In felony cases, an accomplice’s testimony as to the participation of the defendant on trial must be corroborated. OCGA § 24-4-8; Hanifa v. State, 269 Ga. 797, 808-809 (7) (505 SE2d 731) (1998). But slight evidence of corroboration is all that is required. Ledbetter v. State, 262 Ga. 370, 372 (5) (418 SE2d 57) (1992). And one accomplice may corroborate the testimony of another. Hanifa, 269 Ga. at 809. Here, during the investigation, Dowdy gave a written statement to the police implicating the Jacksons, and that statement was put in evidence. This was sufficient to corroborate the young boy’s testimony of the Jacksons’ involvement, and therefore, the evidence was sufficient to support the verdict. Jackson v. Virginia, 443 U. S. 307 (99 SC 2781, 61 LE2d 560) (1979).

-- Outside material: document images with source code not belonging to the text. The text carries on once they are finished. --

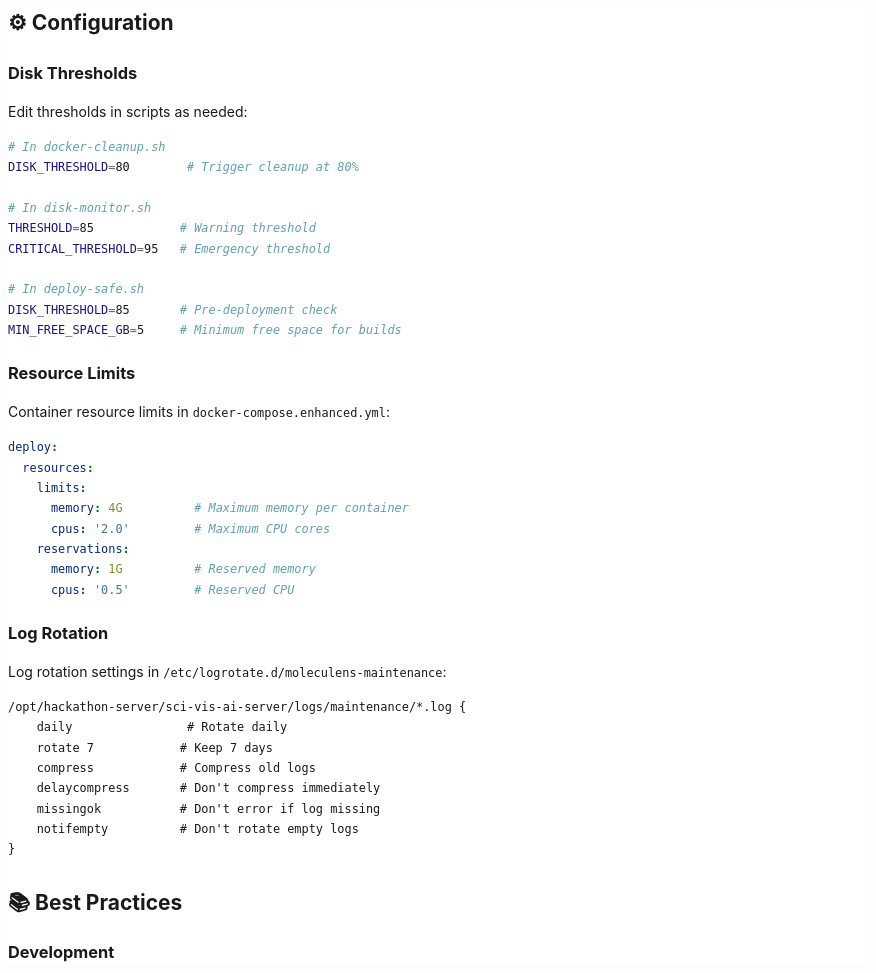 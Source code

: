 ## ⚙️ Configuration

### Disk Thresholds

Edit thresholds in scripts as needed:

```bash
# In docker-cleanup.sh
DISK_THRESHOLD=80        # Trigger cleanup at 80%

# In disk-monitor.sh  
THRESHOLD=85            # Warning threshold
CRITICAL_THRESHOLD=95   # Emergency threshold

# In deploy-safe.sh
DISK_THRESHOLD=85       # Pre-deployment check
MIN_FREE_SPACE_GB=5     # Minimum free space for builds
```

### Resource Limits

Container resource limits in `docker-compose.enhanced.yml`:

```yaml
deploy:
  resources:
    limits:
      memory: 4G          # Maximum memory per container
      cpus: '2.0'         # Maximum CPU cores
    reservations:
      memory: 1G          # Reserved memory
      cpus: '0.5'         # Reserved CPU
```

### Log Rotation

Log rotation settings in `/etc/logrotate.d/moleculens-maintenance`:

```
/opt/hackathon-server/sci-vis-ai-server/logs/maintenance/*.log {
    daily                # Rotate daily
    rotate 7            # Keep 7 days
    compress            # Compress old logs
    delaycompress       # Don't compress immediately
    missingok           # Don't error if log missing
    notifempty          # Don't rotate empty logs
}
```

## 📚 Best Practices

### Development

2. Though she raised no objection at trial, Jackson contends her counsel was ineffective because he had a conflict of interest in that he also represented her husband at trial. On September 22, 1999, after notice of appeal had been filed on behalf of both Tim and Tracy, the trial court relieved the Jacksons’ appointed trial counsel from duty and assigned Jason Williams to represent Tracy in any further proceedings. As a result, this appeal was Tracy’s first opportunity to raise the issue of ineffective assistance. “Under these circumstances, this case must be remanded to the trial court for a hearing and appropriate findings on this claim.” Seabolt v. State, 190 Ga. App. 244 (378 SE2d 416) (1989); Johnson v. State, 259 Ga. 428, 429-430 (3) (383 SE2d 115) (1989). If the court finds that Tracy Jackson did not receive effective assistance of counsel, a new trial is required. If it finds that she did have effective assistance, she shall have 30 days in which to appeal the trial court’s ruling.

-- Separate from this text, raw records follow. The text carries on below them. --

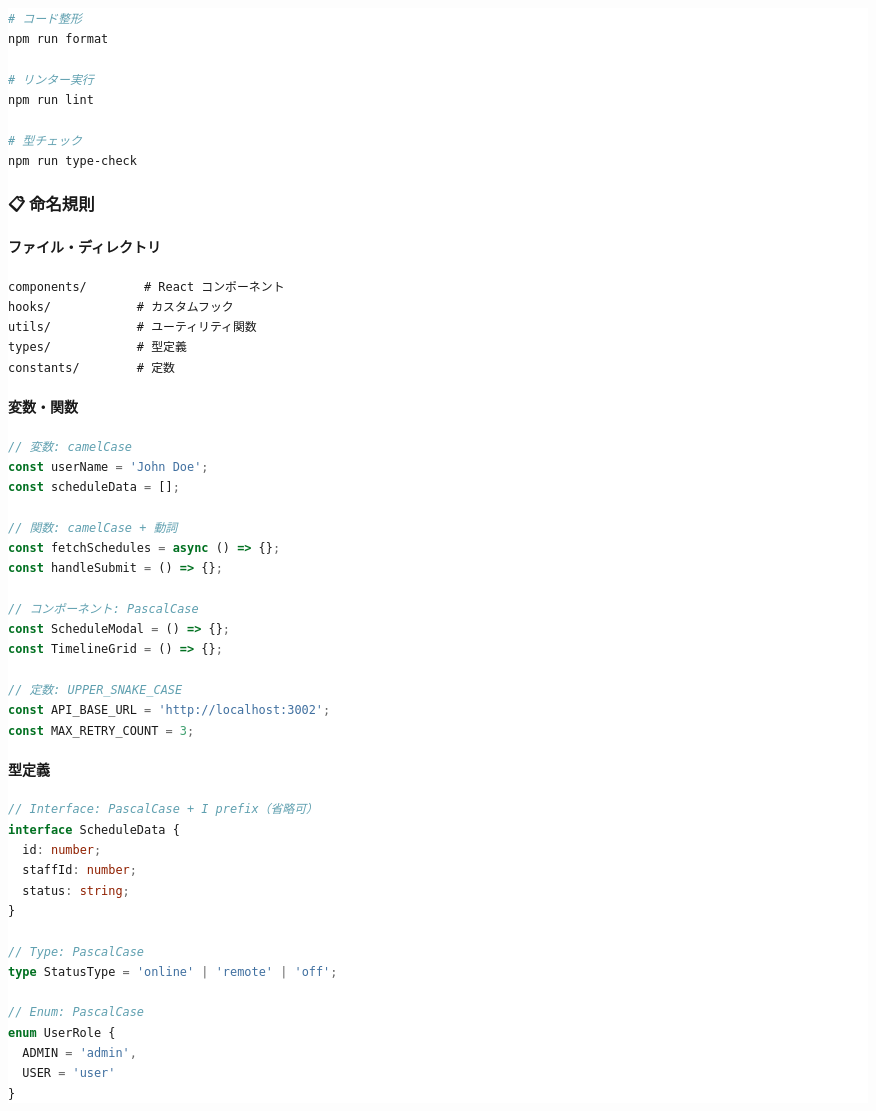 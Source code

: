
 ```bash
# コード整形
npm run format

# リンター実行
npm run lint

# 型チェック
npm run type-check
```

### 📋 命名規則

#### **ファイル・ディレクトリ**
```
components/        # React コンポーネント
hooks/            # カスタムフック
utils/            # ユーティリティ関数
types/            # 型定義
constants/        # 定数
```

#### **変数・関数**
```typescript
// 変数: camelCase
const userName = 'John Doe';
const scheduleData = [];

// 関数: camelCase + 動詞
const fetchSchedules = async () => {};
const handleSubmit = () => {};

// コンポーネント: PascalCase
const ScheduleModal = () => {};
const TimelineGrid = () => {};

// 定数: UPPER_SNAKE_CASE
const API_BASE_URL = 'http://localhost:3002';
const MAX_RETRY_COUNT = 3;
```

#### **型定義**
```typescript
// Interface: PascalCase + I prefix（省略可）
interface ScheduleData {
  id: number;
  staffId: number;
  status: string;
}

// Type: PascalCase
type StatusType = 'online' | 'remote' | 'off';

// Enum: PascalCase
enum UserRole {
  ADMIN = 'admin',
  USER = 'user'
}
```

3. Jackson also contends the trial court abused its discretion in sentencing her to 20 years probation, the maximum available and the same amount sought by the State. After the State made its request, defense counsel stated, “We would concur with the State as *479 to the probation for Mrs. Jackson. . . .” But counsel also asked for first offender treatment. In response the court stated, “She already lost first offender, she went to trial. If she wants first offender, she enters a plea. I won’t consider that.”

Decided June 13, 2000. Germano & Kimmey, C. David Turk III, Clarkson & Williams, Jason S. Williams, Kerry L. Ingram, for appellants. N. Stanley Gunter, District Attorney, Gerald W. Bruce, Assistant District Attorney, for appellee.

In Cottingham v. State, 206 Ga. App. 197, 199 (3) (424 SE2d 794) (1992), we held: “[A] trial court’s use of a mechanical sentencing formula or policy as to any portion of a sentence amounts to a refusal to exercise its discretion and therefore is an abdication of judicial responsibility.” The court’s statement indicates that it had a mechanical policy of refusing to consider first offender status for those who chose to go to trial. See, e.g., id. at 198-199 (3); Jones v. State, 208 Ga. App. 472, 473 (431 SE2d 136) (1993).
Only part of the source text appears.